Both Bayerische Oberlandbahn (BOB) owned and operated trains were Stadler Flirts, both travelling at around 100km/h. The westbound train was an ET 355, with 158 seats, and the eastbound an ET 325 with 355 seats. At the time of the accident, the capacity of both trains was approximately 150.
They should have passed each other at Kolbermoor Station further down the line, but instead met on a portion of single track. Of the 33,200km of track in Germany, nearly half of it is single track – not only on branch lines but also main and high-speed lines. It appears that the eastbound train broke its schedule as it was running four minutes late. The Bavarian Interior Minister Joachim Herrmann said that the deviation from schedule would have to be investigated.

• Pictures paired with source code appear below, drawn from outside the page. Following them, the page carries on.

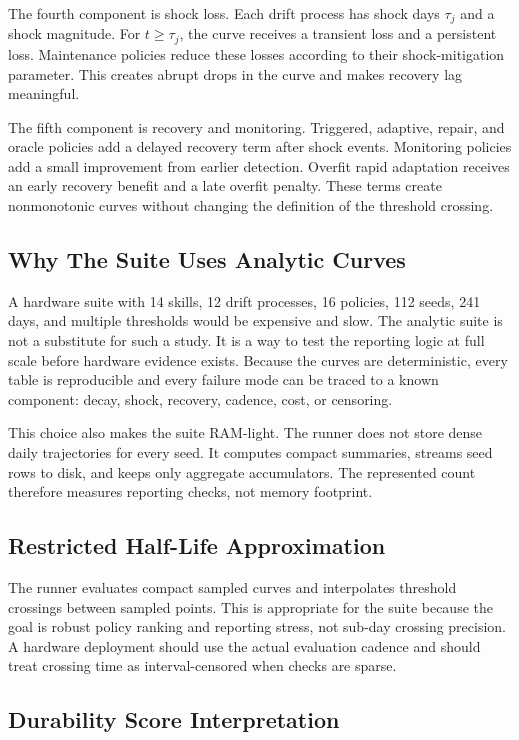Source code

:\documentclass{article}
\begin{document}
The fourth component is shock loss. Each drift process has shock days
$\tau_j$ and a shock magnitude. For $t\geq \tau_j$, the curve receives a
transient loss and a persistent loss. Maintenance policies reduce these losses
according to their shock-mitigation parameter. This creates abrupt drops in the
curve and makes recovery lag meaningful.

The fifth component is recovery and monitoring. Triggered, adaptive, repair,
and oracle policies add a delayed recovery term after shock events. Monitoring
policies add a small improvement from earlier detection. Overfit rapid
adaptation receives an early recovery benefit and a late overfit penalty. These
terms create nonmonotonic curves without changing the definition of the
threshold crossing.

\subsection{Why The Suite Uses Analytic Curves}

A hardware suite with 14 skills, 12 drift processes, 16 policies, 112 seeds,
241 days, and multiple thresholds would be expensive and slow. The analytic
suite is not a substitute for such a study. It is a way to test the reporting
logic at full scale before hardware evidence exists. Because the curves are
deterministic, every table is reproducible and every failure mode can be traced
to a known component: decay, shock, recovery, cadence, cost, or censoring.

This choice also makes the suite RAM-light. The runner does not store dense
daily trajectories for every seed. It computes compact summaries, streams seed
rows to disk, and keeps only aggregate accumulators. The represented count
therefore measures reporting checks, not memory footprint.

\subsection{Restricted Half-Life Approximation}

The runner evaluates compact sampled curves and interpolates threshold
crossings between sampled points. This is appropriate for the suite because the
goal is robust policy ranking and reporting stress, not sub-day crossing
precision. A hardware deployment should use the actual evaluation cadence and
should treat crossing time as interval-censored when checks are sparse.

\subsection{Durability Score Interpretation}
\end{document}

Two of the three black boxes onboard have been recovered and will be analysed to discover how the crash happened, though it is thought that a contributory factor was that, because the section of the track was on a bend, the drivers could not see each other until it was two late for manual braking to take any effect.
PZB Signalling System
The signalling system in operation was a Punktförmige Zugbeeinflussung (PZB), which is used on lines on which trains run at up to 160km/h. The system operates by magnets in the track, which are connected to an initial signal and then a main signal 1km further up. If the main signal is green, the train may proceed unhindered. If it is red, the initial signal will say red also. If the driver does not acknowledge this red signal by pushing a button, the system triggers braking. It is also triggered if drivers don’t reduce their speeds at appropriate points, for example, on bends or on the approach to a station.
The PZB was checked only one week prior to the accident. Deutsche Bahn representative Klaus-Dieter Josel said that no problems had been found by the tests. The line is constantly monitored and all data recorded, which means that the cause of the crash should be quickly ascertained. There are unconfirmed rumours that the driver was distracted by acquaintances of his who were in the cab with him at the time of the collision.
As it was a school holiday there were no children onboard. Both drivers of the trains and two train guards are among those killed. Emergency services were flown in by helicopter to assist with the rescue efforts because of the inaccessibility of the wreckage. All survivors were from the wreckage within three hours. Member of the public queued for hours to donate blood.
Bavaria’s Minister-President Horst Seehofer said:
“My thoughts are with the victims of this terrible disaster and with their relatives, for whom I express my deepest sympathy. This is a tragedy for our state that fills us with grief and horror.”
German Chancellor Angela Merkel cancelled Ash Wednesday carnival events she was due to attend, as have members of the Green Party, the SDP and others.
Philippa Oldham, Head of Transport at the Institution of Mechanical Engineers, said:
“It is still too early to say with any certainty exactly what happened to cause today’s tragic rail crash in Bavaria, but accident investigators will be looking at a number of factors.
“Signaling systems should normally prevent two trains on the same track travelling in different directions, and as of yet, it is not known why it didn’t.
“Accident investigators will be examining whether there were any other technical or component causes like rail breakages, train defects or damage caused by vandalism that could have contributed to the accident.
“It is crucial for us to learn from these terrible accidents as much as explain them. As the key must be to reduce the risk of similar failures leading to disasters like this in the future.
“Rail travel is still one of the safest forms of transport. Our sympathies are with the victims and hard-working emergency services.”